Noi, invece, abbiamo un’altra misura: il Figlio di Dio, il vero uomo. É lui la misura del vero umanesimo. “Adulta” non è una fede che segue le onde della moda e l’ultima novità; adulta e matura è una fede profondamente radicata nell’amicizia con Cristo. É quest’amicizia che ci apre a tutto ciò che è buono e ci dona il criterio per discernere tra vero e falso, tra inganno e verità. Questa fede adulta dobbiamo maturare, a questa fede dobbiamo guidare il gregge di Cristo. Ed è questa fede - solo la fede - che crea unità e si realizza nella carità. San Paolo ci offre a questo proposito – in contrasto con le continue peripezie di coloro che sono come fanciulli sballottati dalle onde – una bella parola: fare la verità nella carità, come formula fondamentale dell’esistenza cristiana. In Cristo, coincidono verità e carità. Nella misura in cui ci avviciniamo a Cristo, anche nella nostra vita, verità e carità si fondono. La carità senza verità sarebbe cieca; la verità senza carità sarebbe come “un cembalo che tintinna” (1 Cor 13, 1)" (6).

 

Per ora ci fermiamo qui in attesa di offrirvi riflessioni anche su San Giovanni XXIII e il Concilio nella terza parte che seguirà, qui trovate la prima parte.

 

Sia lodato Gesù Cristo.

Sempre sia lodato.

 

Note

 

1)  Benedetto XVI - Messaggio  al Presidente della Pontificia Accademia delle Scienze Sociali - 27 aprile 2012

2) ibid come sopra

3) card. J. Ratzinger, Conferenza su l’Europa nella crisi delle culture, per la consegna del premio “ S. Benedetto” Subiaco 1-4-2005

4) Omelia di Paolo VI 1. gennaio 1978

5) sulla bandiera della pace e la sua perversione si legga qui.

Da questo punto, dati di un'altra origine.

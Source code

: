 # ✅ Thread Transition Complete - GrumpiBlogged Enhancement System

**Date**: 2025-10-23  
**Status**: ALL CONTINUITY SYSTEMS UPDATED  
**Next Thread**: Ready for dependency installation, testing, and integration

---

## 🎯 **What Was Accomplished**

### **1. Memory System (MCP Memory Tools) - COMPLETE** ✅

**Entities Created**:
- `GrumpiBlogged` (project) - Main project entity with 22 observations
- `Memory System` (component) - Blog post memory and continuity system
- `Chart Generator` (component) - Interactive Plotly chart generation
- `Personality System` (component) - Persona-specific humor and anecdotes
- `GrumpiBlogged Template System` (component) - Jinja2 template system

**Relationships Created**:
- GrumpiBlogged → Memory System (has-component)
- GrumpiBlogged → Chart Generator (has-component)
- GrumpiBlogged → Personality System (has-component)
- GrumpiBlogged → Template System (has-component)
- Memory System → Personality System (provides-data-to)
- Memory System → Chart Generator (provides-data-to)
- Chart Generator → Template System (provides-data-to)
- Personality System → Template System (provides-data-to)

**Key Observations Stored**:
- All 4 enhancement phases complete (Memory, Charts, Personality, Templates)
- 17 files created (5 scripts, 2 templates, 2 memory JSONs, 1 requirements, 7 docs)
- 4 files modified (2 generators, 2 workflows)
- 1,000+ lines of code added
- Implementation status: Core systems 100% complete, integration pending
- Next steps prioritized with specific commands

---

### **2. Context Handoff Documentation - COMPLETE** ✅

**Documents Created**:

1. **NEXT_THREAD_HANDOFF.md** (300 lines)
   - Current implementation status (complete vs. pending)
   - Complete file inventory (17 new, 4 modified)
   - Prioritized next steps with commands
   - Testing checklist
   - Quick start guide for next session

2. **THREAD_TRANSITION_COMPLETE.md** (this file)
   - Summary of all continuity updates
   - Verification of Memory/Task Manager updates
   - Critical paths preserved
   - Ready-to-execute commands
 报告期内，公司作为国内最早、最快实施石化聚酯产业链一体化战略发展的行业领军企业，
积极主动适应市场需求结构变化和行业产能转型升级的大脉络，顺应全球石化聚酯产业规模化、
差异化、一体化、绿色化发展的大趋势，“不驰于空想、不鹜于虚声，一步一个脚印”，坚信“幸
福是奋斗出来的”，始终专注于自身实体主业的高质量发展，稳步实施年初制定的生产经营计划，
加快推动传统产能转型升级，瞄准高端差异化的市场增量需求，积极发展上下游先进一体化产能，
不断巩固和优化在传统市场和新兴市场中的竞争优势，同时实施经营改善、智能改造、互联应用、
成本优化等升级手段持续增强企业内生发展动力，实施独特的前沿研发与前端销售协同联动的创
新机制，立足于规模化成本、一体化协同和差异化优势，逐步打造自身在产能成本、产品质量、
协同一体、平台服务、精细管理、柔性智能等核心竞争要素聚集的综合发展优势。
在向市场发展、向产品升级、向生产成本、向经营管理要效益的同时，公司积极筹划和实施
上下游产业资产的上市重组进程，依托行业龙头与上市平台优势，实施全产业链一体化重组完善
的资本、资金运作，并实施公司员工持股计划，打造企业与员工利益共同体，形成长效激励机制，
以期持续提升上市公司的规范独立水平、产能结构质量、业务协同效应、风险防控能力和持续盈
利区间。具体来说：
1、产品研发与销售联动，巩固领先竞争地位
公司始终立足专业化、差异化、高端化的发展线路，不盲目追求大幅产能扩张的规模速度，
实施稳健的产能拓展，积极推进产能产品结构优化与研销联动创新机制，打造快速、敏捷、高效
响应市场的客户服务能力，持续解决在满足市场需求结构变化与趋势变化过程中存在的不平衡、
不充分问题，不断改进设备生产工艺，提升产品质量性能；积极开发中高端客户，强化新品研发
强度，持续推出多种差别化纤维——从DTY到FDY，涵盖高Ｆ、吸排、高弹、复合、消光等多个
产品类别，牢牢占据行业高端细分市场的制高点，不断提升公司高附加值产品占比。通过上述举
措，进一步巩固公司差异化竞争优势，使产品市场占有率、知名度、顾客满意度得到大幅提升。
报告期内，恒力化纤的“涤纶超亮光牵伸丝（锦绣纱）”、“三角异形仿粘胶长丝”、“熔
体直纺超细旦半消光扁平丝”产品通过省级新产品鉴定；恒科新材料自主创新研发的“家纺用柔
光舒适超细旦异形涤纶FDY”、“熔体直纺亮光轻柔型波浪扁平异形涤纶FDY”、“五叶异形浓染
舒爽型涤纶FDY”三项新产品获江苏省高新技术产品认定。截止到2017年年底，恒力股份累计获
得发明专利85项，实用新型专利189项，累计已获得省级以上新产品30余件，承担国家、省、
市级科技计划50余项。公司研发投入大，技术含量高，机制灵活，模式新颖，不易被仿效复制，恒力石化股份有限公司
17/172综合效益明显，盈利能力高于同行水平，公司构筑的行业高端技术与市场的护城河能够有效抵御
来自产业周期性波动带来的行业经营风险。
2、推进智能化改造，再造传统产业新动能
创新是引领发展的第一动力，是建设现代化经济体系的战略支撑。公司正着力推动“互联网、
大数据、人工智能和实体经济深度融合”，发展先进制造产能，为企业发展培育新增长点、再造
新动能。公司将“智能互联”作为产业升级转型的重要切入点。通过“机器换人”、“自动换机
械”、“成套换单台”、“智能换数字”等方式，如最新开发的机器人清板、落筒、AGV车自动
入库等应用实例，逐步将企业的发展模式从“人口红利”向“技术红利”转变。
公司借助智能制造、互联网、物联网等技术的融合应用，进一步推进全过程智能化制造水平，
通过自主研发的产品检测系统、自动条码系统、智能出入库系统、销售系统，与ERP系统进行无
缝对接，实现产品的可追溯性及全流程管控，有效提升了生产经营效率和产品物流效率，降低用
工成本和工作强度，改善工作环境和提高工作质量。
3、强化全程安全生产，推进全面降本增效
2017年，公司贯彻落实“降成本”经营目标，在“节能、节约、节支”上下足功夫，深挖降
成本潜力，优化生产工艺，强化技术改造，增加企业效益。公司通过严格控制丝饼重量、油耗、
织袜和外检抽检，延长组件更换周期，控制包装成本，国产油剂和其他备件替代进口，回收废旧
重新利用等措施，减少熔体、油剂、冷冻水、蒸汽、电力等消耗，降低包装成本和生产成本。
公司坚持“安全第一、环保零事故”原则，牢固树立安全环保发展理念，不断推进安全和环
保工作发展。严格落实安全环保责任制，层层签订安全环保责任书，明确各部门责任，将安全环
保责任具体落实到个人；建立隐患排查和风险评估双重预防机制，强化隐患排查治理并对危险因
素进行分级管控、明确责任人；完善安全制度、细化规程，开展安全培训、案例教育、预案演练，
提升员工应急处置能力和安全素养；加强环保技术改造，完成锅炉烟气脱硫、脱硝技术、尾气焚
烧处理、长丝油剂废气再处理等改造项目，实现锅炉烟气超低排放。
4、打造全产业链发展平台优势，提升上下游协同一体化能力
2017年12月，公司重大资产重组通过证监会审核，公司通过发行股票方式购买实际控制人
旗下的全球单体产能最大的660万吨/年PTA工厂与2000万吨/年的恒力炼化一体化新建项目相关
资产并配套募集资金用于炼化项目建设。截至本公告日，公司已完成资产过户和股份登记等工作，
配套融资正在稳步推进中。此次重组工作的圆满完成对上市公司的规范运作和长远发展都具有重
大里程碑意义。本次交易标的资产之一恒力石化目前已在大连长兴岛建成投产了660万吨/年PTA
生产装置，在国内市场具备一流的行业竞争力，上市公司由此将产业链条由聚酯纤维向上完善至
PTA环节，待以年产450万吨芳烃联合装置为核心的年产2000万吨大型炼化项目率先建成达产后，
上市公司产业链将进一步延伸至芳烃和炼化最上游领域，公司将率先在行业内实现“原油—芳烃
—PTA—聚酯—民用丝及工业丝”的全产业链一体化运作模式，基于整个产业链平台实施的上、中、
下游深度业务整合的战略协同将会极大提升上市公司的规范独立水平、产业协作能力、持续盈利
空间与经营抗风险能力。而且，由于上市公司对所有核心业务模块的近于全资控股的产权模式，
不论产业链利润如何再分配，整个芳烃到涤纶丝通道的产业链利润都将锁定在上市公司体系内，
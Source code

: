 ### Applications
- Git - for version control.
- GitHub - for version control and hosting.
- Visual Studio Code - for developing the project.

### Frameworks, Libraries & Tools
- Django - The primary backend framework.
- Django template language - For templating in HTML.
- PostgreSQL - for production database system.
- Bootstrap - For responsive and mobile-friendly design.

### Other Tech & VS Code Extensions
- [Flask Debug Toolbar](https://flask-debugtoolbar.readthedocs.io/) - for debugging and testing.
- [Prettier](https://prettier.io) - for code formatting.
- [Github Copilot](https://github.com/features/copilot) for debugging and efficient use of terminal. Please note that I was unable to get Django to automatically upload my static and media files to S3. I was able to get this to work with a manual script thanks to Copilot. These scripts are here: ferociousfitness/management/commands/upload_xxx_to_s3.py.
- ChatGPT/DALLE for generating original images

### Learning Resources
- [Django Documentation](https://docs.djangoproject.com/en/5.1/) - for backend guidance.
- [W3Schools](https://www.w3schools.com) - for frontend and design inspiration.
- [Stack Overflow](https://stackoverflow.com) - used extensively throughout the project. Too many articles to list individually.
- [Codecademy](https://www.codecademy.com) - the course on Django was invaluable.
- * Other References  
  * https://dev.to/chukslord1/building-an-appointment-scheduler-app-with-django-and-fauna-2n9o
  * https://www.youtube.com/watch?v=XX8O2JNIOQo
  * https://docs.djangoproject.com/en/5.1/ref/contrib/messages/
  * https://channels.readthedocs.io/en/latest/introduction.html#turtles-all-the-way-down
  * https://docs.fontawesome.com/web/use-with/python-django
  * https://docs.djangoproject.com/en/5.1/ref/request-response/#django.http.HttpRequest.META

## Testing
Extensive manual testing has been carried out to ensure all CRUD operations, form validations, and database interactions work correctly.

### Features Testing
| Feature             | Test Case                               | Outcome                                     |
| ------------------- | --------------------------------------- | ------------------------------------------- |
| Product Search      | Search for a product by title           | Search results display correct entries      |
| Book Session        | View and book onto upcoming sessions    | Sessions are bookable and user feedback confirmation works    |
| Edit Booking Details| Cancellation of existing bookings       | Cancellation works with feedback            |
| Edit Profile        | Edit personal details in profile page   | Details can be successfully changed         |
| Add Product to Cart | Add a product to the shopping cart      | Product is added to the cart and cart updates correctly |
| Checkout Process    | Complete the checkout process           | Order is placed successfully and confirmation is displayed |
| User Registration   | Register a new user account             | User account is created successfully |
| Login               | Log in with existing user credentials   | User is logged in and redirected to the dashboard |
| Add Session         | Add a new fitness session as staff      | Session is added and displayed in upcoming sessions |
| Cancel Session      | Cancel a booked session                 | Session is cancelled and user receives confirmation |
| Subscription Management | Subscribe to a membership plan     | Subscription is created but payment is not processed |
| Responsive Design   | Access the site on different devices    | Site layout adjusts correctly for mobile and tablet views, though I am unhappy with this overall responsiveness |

6) Omelia card. Ratzinger Missa pro eligendo Pontifice - 18 aprile 2005






Fraternamente CaterinaLD

"Siamo mendicanti e chiediamo agli altri anche le loro idee, come la staffetta della posta che riceve il documento dalle mani di uno e poi corre per darlo ad un altro. Faccio una timida parafrasi delle parole di chi ci ha preceduto nel cammino della fede, per annunciarle ad altri."